== REQUIRED WORK ==
Copy each line of the entries that includes the word "encoding".

== EXERCISE MATERIAL ==

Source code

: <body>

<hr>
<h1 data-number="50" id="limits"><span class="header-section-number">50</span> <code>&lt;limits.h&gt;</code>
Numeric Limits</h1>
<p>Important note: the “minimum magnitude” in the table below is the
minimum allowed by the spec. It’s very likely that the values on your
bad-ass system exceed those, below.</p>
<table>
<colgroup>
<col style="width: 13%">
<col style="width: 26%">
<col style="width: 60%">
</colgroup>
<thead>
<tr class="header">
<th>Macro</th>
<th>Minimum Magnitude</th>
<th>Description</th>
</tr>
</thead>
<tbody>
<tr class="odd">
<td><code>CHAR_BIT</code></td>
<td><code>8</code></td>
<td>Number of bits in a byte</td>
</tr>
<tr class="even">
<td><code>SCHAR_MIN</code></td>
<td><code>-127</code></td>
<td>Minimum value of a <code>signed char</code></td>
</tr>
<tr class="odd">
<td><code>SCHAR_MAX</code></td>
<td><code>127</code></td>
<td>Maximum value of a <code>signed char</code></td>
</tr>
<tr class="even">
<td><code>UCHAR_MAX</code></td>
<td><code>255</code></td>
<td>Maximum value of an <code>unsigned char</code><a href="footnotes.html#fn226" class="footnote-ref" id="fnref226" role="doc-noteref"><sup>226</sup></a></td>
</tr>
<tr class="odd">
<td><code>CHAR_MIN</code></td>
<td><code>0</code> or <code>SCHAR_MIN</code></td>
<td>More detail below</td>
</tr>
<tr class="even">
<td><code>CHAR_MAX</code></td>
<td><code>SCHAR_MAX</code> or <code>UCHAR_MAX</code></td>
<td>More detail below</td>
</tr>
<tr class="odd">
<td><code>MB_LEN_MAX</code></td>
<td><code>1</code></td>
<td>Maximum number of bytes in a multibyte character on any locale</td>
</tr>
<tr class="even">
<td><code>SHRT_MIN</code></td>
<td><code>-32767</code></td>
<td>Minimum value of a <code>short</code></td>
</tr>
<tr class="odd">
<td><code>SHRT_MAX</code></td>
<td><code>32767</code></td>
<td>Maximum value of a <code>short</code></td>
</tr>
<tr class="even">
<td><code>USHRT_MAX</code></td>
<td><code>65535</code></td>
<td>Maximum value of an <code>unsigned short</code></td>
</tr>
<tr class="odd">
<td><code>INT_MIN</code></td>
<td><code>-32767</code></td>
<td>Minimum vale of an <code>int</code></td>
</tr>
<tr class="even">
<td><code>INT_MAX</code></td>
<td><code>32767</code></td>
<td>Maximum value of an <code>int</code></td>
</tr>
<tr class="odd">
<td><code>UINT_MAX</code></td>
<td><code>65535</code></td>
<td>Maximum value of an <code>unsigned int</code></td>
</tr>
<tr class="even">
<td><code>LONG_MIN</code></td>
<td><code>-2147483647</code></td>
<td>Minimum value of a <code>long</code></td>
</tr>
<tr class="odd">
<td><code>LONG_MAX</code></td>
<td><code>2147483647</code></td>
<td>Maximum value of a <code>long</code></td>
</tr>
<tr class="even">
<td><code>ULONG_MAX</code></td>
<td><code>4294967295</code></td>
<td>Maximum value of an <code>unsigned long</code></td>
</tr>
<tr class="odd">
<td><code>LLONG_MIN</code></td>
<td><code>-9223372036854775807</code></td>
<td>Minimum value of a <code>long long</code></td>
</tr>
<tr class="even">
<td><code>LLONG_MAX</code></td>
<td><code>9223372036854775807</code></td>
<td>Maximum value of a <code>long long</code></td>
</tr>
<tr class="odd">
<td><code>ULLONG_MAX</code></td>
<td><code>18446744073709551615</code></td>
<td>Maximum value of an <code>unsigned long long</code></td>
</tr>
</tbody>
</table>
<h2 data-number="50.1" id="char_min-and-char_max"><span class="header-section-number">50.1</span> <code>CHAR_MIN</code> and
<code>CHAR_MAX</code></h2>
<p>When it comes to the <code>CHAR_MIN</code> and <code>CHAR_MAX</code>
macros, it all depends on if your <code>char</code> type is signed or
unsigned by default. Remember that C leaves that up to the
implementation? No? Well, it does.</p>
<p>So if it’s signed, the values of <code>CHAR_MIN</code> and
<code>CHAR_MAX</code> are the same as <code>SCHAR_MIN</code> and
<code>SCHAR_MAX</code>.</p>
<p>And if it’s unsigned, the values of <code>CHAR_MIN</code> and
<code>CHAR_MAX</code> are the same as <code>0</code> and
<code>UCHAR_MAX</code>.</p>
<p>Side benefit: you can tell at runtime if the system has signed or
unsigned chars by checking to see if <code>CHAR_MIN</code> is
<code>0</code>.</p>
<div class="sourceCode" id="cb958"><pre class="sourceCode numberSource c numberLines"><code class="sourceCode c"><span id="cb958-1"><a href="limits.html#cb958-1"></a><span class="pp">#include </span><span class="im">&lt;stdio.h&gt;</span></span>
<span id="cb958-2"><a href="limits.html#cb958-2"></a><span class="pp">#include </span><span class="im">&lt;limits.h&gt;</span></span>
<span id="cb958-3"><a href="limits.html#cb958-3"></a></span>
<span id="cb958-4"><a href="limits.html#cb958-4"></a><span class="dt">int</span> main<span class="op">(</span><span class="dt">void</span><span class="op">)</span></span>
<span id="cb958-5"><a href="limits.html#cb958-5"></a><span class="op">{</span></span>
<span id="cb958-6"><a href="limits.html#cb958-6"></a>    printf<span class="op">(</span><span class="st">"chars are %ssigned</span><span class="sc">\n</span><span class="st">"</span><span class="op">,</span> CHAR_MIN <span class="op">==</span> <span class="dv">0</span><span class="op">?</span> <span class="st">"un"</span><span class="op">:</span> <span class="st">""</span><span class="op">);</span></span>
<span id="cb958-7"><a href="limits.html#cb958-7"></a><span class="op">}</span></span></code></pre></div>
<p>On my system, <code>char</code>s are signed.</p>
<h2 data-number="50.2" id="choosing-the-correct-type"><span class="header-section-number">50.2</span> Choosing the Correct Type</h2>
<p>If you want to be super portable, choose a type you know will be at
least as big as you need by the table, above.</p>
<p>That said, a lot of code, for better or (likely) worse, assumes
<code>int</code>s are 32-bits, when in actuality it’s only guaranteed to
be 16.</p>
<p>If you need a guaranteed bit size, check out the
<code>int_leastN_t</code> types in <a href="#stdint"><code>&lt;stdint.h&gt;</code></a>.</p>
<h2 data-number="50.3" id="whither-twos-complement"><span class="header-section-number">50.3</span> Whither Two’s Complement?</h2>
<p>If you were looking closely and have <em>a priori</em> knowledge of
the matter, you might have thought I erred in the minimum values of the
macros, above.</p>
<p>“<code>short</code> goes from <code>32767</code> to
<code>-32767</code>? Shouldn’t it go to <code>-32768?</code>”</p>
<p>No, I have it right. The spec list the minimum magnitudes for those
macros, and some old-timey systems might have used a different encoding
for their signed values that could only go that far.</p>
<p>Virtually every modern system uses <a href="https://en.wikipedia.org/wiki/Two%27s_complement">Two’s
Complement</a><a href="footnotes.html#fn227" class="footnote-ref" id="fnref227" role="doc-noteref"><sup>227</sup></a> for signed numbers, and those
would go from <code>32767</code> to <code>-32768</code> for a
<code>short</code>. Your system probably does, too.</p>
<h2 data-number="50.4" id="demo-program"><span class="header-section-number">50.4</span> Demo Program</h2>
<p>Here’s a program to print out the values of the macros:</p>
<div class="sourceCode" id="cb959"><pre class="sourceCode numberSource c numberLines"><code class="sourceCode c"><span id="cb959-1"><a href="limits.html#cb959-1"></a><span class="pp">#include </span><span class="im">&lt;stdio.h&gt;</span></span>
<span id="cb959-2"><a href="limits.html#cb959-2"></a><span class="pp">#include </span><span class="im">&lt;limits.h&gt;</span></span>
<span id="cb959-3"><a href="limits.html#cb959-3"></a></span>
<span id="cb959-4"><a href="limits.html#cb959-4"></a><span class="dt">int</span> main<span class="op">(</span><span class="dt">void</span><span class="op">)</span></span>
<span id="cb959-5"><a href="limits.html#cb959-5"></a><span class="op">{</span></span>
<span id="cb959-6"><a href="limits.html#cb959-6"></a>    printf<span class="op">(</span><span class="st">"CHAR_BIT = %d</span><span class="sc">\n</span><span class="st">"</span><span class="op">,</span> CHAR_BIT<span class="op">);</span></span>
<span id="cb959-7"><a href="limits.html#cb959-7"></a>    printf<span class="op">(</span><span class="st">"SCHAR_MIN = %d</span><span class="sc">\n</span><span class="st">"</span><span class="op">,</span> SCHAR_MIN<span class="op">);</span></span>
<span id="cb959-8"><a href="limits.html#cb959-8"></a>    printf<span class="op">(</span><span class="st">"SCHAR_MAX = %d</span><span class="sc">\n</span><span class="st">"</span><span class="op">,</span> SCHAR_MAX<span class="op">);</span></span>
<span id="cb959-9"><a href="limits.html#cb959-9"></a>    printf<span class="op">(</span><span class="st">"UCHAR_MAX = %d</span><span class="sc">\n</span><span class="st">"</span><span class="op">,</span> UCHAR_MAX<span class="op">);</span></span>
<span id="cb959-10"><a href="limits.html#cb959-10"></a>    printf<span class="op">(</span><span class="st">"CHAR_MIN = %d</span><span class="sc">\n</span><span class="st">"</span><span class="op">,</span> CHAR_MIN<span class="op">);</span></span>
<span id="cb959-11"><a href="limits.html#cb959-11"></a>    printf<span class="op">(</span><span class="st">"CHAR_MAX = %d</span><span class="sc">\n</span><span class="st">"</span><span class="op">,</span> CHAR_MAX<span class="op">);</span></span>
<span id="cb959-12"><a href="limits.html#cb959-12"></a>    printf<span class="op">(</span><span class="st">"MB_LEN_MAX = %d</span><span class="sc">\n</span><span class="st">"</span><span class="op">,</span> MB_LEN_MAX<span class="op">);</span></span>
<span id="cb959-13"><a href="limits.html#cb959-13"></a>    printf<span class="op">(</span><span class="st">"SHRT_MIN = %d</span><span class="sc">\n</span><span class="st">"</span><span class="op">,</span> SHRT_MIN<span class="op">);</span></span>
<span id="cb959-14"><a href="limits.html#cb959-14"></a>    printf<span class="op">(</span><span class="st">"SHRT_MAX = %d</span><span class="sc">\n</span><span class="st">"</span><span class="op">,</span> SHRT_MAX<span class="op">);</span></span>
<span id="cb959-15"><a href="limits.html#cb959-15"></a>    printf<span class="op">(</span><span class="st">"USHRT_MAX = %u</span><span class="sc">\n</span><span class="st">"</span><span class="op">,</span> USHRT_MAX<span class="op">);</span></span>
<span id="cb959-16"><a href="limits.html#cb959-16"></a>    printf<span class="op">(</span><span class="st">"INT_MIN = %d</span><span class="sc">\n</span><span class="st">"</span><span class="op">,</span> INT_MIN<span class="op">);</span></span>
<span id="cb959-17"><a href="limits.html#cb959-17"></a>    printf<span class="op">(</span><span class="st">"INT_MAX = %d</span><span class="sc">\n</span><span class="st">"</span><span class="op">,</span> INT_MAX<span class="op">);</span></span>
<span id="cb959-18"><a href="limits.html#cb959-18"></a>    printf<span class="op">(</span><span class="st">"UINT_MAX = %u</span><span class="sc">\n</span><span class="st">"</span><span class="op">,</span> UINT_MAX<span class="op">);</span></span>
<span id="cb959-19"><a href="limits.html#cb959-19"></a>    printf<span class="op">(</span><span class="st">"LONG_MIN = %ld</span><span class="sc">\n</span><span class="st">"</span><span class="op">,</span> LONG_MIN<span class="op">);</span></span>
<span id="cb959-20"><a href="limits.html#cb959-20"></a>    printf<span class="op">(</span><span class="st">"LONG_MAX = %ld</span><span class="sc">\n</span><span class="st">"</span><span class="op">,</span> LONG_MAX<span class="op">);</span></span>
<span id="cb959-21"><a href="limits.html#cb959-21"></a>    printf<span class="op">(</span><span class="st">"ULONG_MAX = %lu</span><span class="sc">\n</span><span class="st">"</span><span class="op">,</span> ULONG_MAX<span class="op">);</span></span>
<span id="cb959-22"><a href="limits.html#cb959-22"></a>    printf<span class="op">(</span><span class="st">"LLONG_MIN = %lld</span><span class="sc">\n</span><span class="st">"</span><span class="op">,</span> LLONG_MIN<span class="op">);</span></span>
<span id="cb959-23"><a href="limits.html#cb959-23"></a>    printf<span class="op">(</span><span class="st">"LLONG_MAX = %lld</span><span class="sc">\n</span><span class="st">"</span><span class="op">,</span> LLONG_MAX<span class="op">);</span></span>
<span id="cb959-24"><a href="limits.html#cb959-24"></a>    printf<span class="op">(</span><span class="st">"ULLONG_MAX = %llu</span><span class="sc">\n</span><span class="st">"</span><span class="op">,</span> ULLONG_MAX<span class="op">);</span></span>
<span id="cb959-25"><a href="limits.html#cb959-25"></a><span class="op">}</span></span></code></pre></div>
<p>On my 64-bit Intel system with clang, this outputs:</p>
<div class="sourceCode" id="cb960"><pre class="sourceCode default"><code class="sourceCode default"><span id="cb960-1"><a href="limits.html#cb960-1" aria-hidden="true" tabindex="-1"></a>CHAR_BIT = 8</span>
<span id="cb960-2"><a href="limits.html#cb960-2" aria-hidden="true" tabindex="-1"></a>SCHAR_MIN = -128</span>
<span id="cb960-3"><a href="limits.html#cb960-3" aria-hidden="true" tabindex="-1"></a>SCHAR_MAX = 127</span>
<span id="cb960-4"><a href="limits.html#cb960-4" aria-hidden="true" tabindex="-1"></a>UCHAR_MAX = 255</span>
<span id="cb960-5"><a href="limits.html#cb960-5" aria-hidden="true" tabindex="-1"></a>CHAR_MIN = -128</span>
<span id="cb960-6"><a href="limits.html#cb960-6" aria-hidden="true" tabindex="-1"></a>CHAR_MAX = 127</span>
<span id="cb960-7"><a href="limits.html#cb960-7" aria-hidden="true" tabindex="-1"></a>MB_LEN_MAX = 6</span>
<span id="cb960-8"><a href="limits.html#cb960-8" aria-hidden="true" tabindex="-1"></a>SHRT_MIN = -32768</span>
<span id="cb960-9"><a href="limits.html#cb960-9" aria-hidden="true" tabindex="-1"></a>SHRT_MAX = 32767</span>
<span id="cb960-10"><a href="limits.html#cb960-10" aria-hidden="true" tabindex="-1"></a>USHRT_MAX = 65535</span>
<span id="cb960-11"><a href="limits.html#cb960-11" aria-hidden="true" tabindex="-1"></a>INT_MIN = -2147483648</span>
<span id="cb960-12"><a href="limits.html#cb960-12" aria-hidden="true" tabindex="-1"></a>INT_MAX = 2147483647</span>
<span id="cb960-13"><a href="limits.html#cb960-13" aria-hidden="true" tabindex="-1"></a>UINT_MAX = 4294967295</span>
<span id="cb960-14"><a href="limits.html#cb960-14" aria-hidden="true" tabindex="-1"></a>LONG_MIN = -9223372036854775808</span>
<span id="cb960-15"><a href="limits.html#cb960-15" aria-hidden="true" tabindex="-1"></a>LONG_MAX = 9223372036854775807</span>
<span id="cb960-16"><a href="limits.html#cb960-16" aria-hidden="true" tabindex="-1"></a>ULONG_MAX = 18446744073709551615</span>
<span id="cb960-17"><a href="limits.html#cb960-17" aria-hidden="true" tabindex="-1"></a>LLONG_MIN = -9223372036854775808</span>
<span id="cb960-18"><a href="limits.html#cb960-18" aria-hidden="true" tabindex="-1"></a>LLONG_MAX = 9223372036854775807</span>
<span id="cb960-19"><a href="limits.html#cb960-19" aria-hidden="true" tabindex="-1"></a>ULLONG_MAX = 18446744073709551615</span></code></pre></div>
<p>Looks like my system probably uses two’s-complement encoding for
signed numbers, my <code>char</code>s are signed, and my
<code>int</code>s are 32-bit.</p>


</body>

== REPLY TO THE EXERCISE ==
macros, and some old-timey systems might have used a different encoding
<p>Looks like my system probably uses two’s-complement encoding for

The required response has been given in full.